Her mother Shamsunnisa (Shefali Shah), who lives next door, has been through a lot in life and knows better. Certain that Hamza is beyond redemption, she exhorts her bruised and battered daughter to take a stand.
Badru, despite what she has to endure, stands her ground. Ever optimistic, she buys de-addiction pills for her husband. She isn’t giving up on her plans with Hamza. At one point, she even says to her Ammi: “Woh badal gaye hain (he has changed).”
When things go completely out of hand and mother and daughter are pushed to a corner from where there is no way out, they devise a hurried plan to make Hamza pay for his sins. The move is fraught with risk and triggers situations that they have little control over.
Darlings has a fourth key character – Zulfi (Roshan Mathew), who is diametrically antithetical to Hamza. An aspiring screenplay writer, the self-effacing man hawks used household appliances for a living in addition to serving as the sole delivery boy for Shamshu’s dabba service.
Zulfi’s centrality to the story take a while to emerge and demonstrates that all men aren’t monsters. A police inspector (Vijay Maurya, one of the film’s dialogue writers), too, is a sensitive soul always eager to lend a helping had to victims of domestic violence. He rues the fact that women themselves often shy away from asserting their rights.
Darlings makes no bones about what exactly it is driving at. But it does not seek to make its point in overly simplistic and pat ways. It leaves ample room for the imponderables to kick in. Keenly aware of the ethical questions involved in pitting one brand of violence against another, it takes recourse to intrigue and slyly comic sleights.
Darlings is embellished with fine performances. Alia Bhatt reveals yet again the full range of her natural ability to get into the skin of a character. Shefali Shah, cast as a woman who has stopped worrying about the world and the impositions it makes on women, serves as the perfect foil.
Vijay Varma, playing a role that is definitely not single-note, fleshes out an extremely unlikeable man whose notions of love border on the sociopathic. He looks like a perfectly agreeable guy in most ways, but it takes the slightest of provocations for him to fly off the handle.
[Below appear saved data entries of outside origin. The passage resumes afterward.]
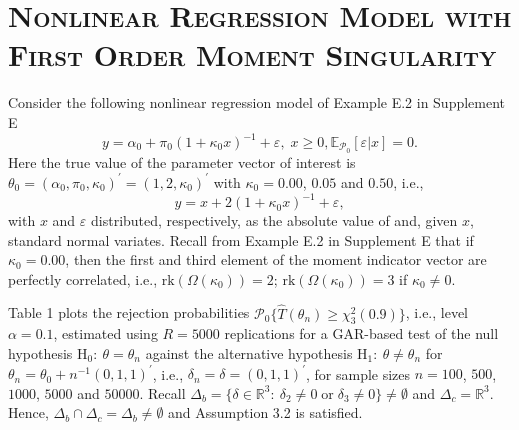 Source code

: \documentclass[hidelinks, 11 pt, a4paper, pdflatex]{article}
\renewcommand{\thepage}{}
\begin{document}
{\vspace*{-\baselineskip} %
\vspace*{-\baselineskip} %




 \section{\textsc{Nonlinear Regression Model with First Order Moment Singularity}} \label{Simulation:nonlin.regrn.foms}

  \setcounter{page}{1}
  \renewcommand{\thepage}{[S.\arabic{page}]}

  \indent Consider the following nonlinear regression model of Example E.2 in Supplement E
   \begin{equation*}
    y = \alpha_0 + \pi_0(1 + \kappa_0 x)^{-1} + \varepsilon, \; x \geq 0, \mathbb{E}_{\mathcal{P}_0}[\varepsilon|x] = 0.
   \end{equation*}
  Here the true value of the parameter vector of interest is $\theta_0 = (\alpha_0,\pi_0,\kappa_0)^{\prime} = (1,2,\kappa_0)^{\prime}$ with $\kappa_0 = 0.00$, $0.05$ and $0.50$, i.e.,
	\begin{equation*}
     y = x + 2(1 + \kappa_0 x)^{-1} + \varepsilon,
    \end{equation*}
  with $x$ and $\varepsilon$ distributed, respectively, as the absolute value of and, given $x$, standard normal variates. Recall from Example E.2 in Supplement E that if $\kappa_0 = 0.00$, then the first and third element of the moment indicator vector are perfectly correlated, i.e., $\mathrm{rk}(\Omega(\kappa_0)) = 2$; $\mathrm{rk}(\Omega(\kappa_0)) = 3$ if $\kappa_0 \neq 0$.

  Table 1 plots the rejection probabilities $\mathcal{P}_0\{\hat{T}(\theta_{n}) \geq \chi_{3}^2(0.9)\}$, i.e., level $\alpha = 0.1$, estimated using $R =5000$ replications for a GAR-based test of the null hypothesis $\mathrm{H}_0:~\theta = \theta_{n}$ against the alternative hypothesis $\mathrm{H}_1:~\theta \neq \theta_{n}$ for $\theta_{n} = \theta_0 + n^{-1}(0,1,1)^{\prime}$, i.e., $\delta_n = \delta = (0,1,1)^{\prime}$, for sample sizes $n = 100$, $500$, $1000$, $5000$ and $50000$. Recall $\Delta_b = \{\delta \in \mathbb{R}^3:~\delta_2 \neq 0 \; \text{or} \; \delta_3 \neq 0\} \neq \emptyset$ and $\Delta_c = \mathbb{R}^3$. Hence, $\Delta_b \cap \Delta_c = \Delta_b \neq \emptyset$ and Assumption 3.2 is satisfied.
	
}
\end{document}

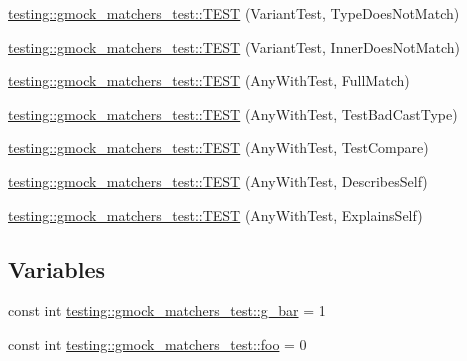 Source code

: \begin{DoxyCompactItemize}
\item 
\mbox{\hyperlink{namespacetesting_1_1gmock__matchers__test_a8658fa7df92e4f5476d583fd691b1b88}{testing\+::gmock\+\_\+matchers\+\_\+test\+::\+T\+E\+ST}} (Variant\+Test, Type\+Does\+Not\+Match)
\item 
\mbox{\hyperlink{namespacetesting_1_1gmock__matchers__test_a505e6c087c180d84af53caac65a19e85}{testing\+::gmock\+\_\+matchers\+\_\+test\+::\+T\+E\+ST}} (Variant\+Test, Inner\+Does\+Not\+Match)
\item 
\mbox{\hyperlink{namespacetesting_1_1gmock__matchers__test_a1e590af03119a576f0a1967ad0913e73}{testing\+::gmock\+\_\+matchers\+\_\+test\+::\+T\+E\+ST}} (Any\+With\+Test, Full\+Match)
\item 
\mbox{\hyperlink{namespacetesting_1_1gmock__matchers__test_a3cd540ce4eeb41c7f54469072bcfabac}{testing\+::gmock\+\_\+matchers\+\_\+test\+::\+T\+E\+ST}} (Any\+With\+Test, Test\+Bad\+Cast\+Type)
\item 
\mbox{\hyperlink{namespacetesting_1_1gmock__matchers__test_a028fccc8764077f9b8e2f37b012aaa70}{testing\+::gmock\+\_\+matchers\+\_\+test\+::\+T\+E\+ST}} (Any\+With\+Test, Test\+Compare)
\item 
\mbox{\hyperlink{namespacetesting_1_1gmock__matchers__test_a47e76f27901817ad3fb526172e6ecc00}{testing\+::gmock\+\_\+matchers\+\_\+test\+::\+T\+E\+ST}} (Any\+With\+Test, Describes\+Self)
\item 
\mbox{\hyperlink{namespacetesting_1_1gmock__matchers__test_a5e9f41e9a39a6de9c69d06250d62a67a}{testing\+::gmock\+\_\+matchers\+\_\+test\+::\+T\+E\+ST}} (Any\+With\+Test, Explains\+Self)
\end{DoxyCompactItemize}
\subsection*{Variables}
\begin{DoxyCompactItemize}
\item 
const int \mbox{\hyperlink{namespacetesting_1_1gmock__matchers__test_a55dcc962203a3a3361d2e7e00ed99b4d}{testing\+::gmock\+\_\+matchers\+\_\+test\+::g\+\_\+bar}} = 1
\item 
const int \mbox{\hyperlink{namespacetesting_1_1gmock__matchers__test_a3536e68112ffbb1f76887cd15bb45c15}{testing\+::gmock\+\_\+matchers\+\_\+test\+::foo}} = 0
\end{DoxyCompactItemize}
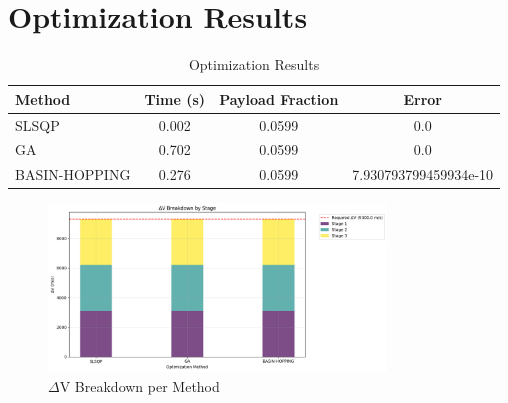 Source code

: \documentclass{article}
\begin{document}
\section{Optimization Results}
\begin{table}[h]
\centering
\begin{tabular}{|l|c|c|c|}
\hline
Method & Time (s) & Payload Fraction & Error \\
\hline
SLSQP & 0.002 & 0.0599 & 0.0 \\
GA & 0.702 & 0.0599 & 0.0 \\
BASIN-HOPPING & 0.276 & 0.0599 & 7.930793799459934e-10 \\
\hline
\end{tabular}
\caption{Optimization Results}
\end{table}
\begin{figure}[h]
\centering
\includegraphics[width=0.8\textwidth]{dv_breakdown.png}
\caption{$\Delta$V Breakdown per Method}
\end{figure}
\end{document}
The actor makes the behavioural transitions with minimum effort.
Roshan Mathew, too, thrives on bringing a quiet efficiency to his screen performances. He does just that in Darlings notwithstanding the fact that his role here feels a tad underwritten.
Darlings, which ploughs a dark furrow all its own while making judicious use of genre elements while shunning standard narrative tropes, is watchable all the way.